WORK INSTRUCTION
A single number is required: the count of lines in the following entries that include the word "then".
### EXERCISE DATA ###
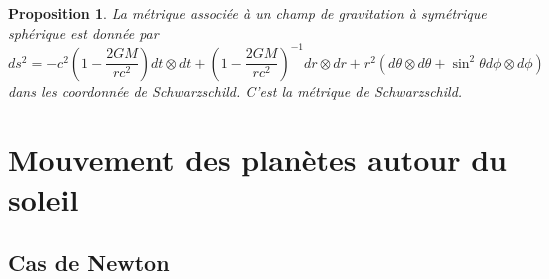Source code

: \documentclass[a4paper,11pt]{report}
\theoremstyle{definition}
\theoremstyle{plain}
\newtheorem{prop}[thm]{Proposition}
\theoremstyle{definition}
\theoremstyle{remark}
\begin{document}
        \begin{prop}
            La métrique associée à un champ de gravitation à symétrique sphérique est donnée par
            \begin{equation}
                ds^2 = -c^2\left( 1-\frac{2GM}{rc^2} \right)dt\otimes dt + \left( 1-\frac{2GM}{rc^2} \right)^{-1}dr\otimes dr + r^2(d\theta\otimes d\theta+\sin^2\theta d\phi\otimes d\phi)
            \end{equation}
            dans les coordonnée de Schwarzschild. C'est la \textit{métrique de Schwarzschild}.
        \end{prop}

    \section{Mouvement des planètes autour du soleil}
    
        \subsection{Cas de Newton}
        
\end{document}
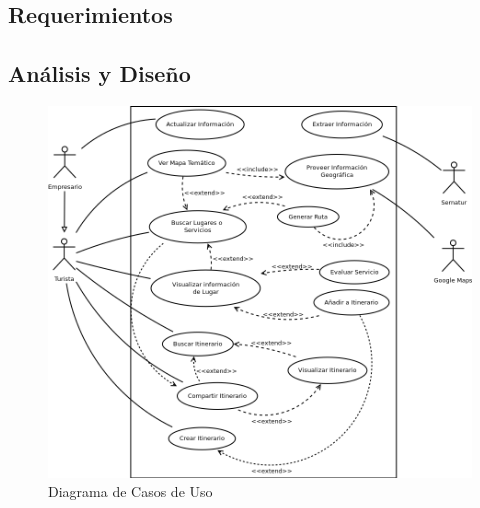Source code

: \documentclass[12pt]{article}
\begin{document}
\subsection{Requerimientos}
\subsection{Análisis y Diseño	} 

\begin{center}\begin{figure}[htp]
\centering
\includegraphics[scale=0.4]{Diagrama1.png}
\caption{Diagrama de Casos de Uso}
\label{}
\end{figure} \end{center} 
\newpage
\end{document}
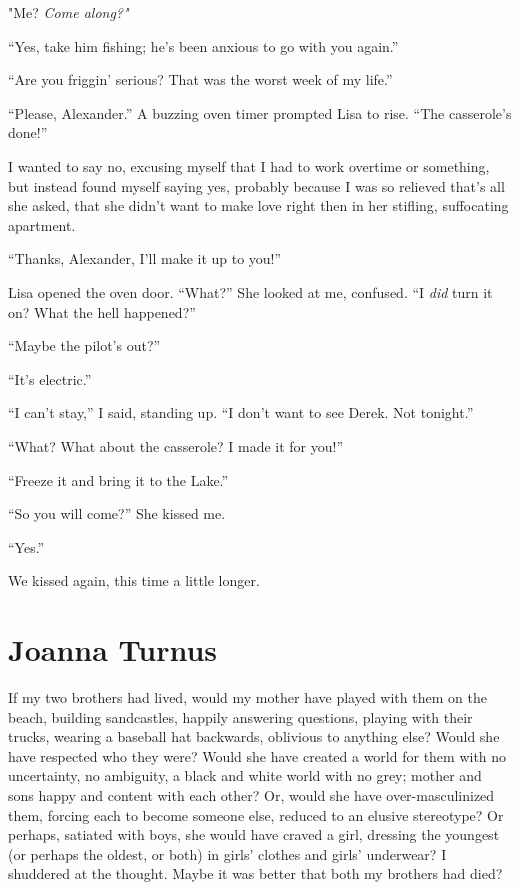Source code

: "Me? \emph{Come along?"}

``Yes, take him fishing; he's been anxious to go with you again.''

``Are you friggin' serious? That was the worst week of my life.''

``Please, Alexander.'' A buzzing oven timer prompted Lisa to rise. ``The
casserole's done!''

I wanted to say no, excusing myself that I had to work overtime or
something, but instead found myself saying yes, probably because I was
so relieved that's all she asked, that she didn't want to make love
right then in her stifling, suffocating apartment.

``Thanks, Alexander, I'll make it up to you!''

Lisa opened the oven door. ``What?'' She looked at me, confused. ``I
\emph{did} turn it on? What the hell happened?''

``Maybe the pilot's out?''

``It's electric.''

``I can't stay,'' I said, standing up. ``I don't want to see Derek. Not
tonight.''

``What? What about the casserole? I made it for you!''

``Freeze it and bring it to the Lake.''

``So you will come?'' She kissed me.

``Yes.''

We kissed again, this time a little longer.

\chapter{Joanna Turnus}

\titlemark

If my two brothers had lived, would my mother have played with them on
the beach, building sandcastles, happily answering questions, playing
with their trucks, wearing a baseball hat backwards, oblivious to
anything else? Would she have respected who they were? Would she have
created a world for them with no uncertainty, no ambiguity, a black and
white world with no grey; mother and sons happy and content with each
other? Or, would she have over-masculinized them, forcing each to become
someone else, reduced to an elusive stereotype? Or perhaps, satiated
with boys, she would have craved a girl, dressing the youngest (or
perhaps the oldest, or both) in girls' clothes and girls' underwear? I
shuddered at the thought. Maybe it was better that both my brothers had
died?

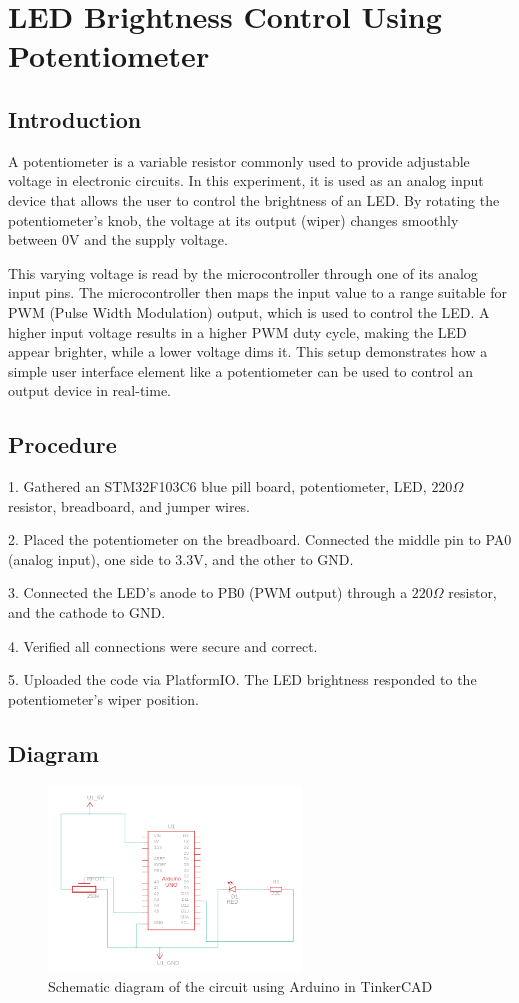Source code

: \section{LED Brightness Control Using Potentiometer}

\subsection{Introduction}
A potentiometer is a variable resistor commonly used to provide
adjustable voltage in electronic circuits. In this experiment,
it is used as an analog input device that allows the user to control
the brightness of an LED. By rotating the potentiometer’s knob,
the voltage at its output (wiper) changes smoothly between 0V and
the supply voltage.

This varying voltage is read by the microcontroller through one of
its analog input pins. The microcontroller then maps the input value
to a range suitable for PWM (Pulse Width Modulation) output,
which is used to control the LED. A higher input voltage results
in a higher PWM duty cycle, making the LED appear brighter,
while a lower voltage dims it. This setup demonstrates how a simple
user interface element like a potentiometer can be used to control
an output device in real-time.



\subsection{Procedure}
1. Gathered an STM32F103C6 blue pill board, potentiometer, LED, $220\Omega$ resistor,
breadboard, and jumper wires.

2. Placed the potentiometer on the breadboard.
Connected the middle pin to PA0 (analog input), one side to 3.3V, and the other to GND.

3. Connected the LED's anode to PB0 (PWM output) through a $220\Omega$ 
resistor, and the cathode to GND.

4. Verified all connections were secure and correct.

5. Uploaded the code via PlatformIO. The LED brightness responded to the
potentiometer's wiper position.
\subsection{Diagram}
\begin{figure}[htbp]
    \centering
    \includegraphics[width=0.6\textwidth]{img/pot.png}
    \caption{Schematic diagram of the circuit using Arduino in TinkerCAD}\label{fig:pott}
\end{figure}

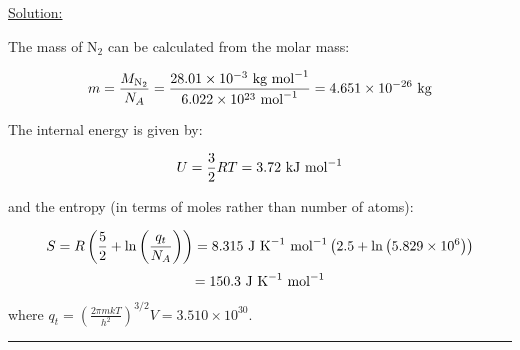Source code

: \noindent
\underline{Solution:}

\noindent
The mass of N$_2$ can be calculated from the molar mass:

$$m = \frac{M_{\textnormal{N}_2}}{N_A} = \frac{28.01\times 10^{-3}\textnormal{ kg mol}^{-1}}{6.022\times 10^{23}\textnormal{ mol}^{-1}} = 4.651\times 10^{-26}\textnormal{ kg}$$ 

\noindent
The internal energy is given by:

$$U = \frac{3}{2}RT = 3.72\textnormal{ kJ mol}^{-1}$$

\noindent
and the entropy (in terms of moles rather than number of atoms):

$$S = R\left(\frac{5}{2} + \ln\left(\frac{q_t}{N_A}\right)\right) = 8.315\textnormal{ J K}^{-1}\textnormal{ mol}^{-1}\left(2.5 + \ln\left(5.829\times 10^6\right)\right)$$
$$= 150.3\textnormal{ J K}^{-1}\textnormal{ mol}^{-1}$$

\noindent
where $q_t = \left(\frac{2\pi mkT}{h^2}\right)^{3/2}V = 3.510\times 10^{30}$.

\hrule\vspace{0.5cm}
###
TASK RESULT
2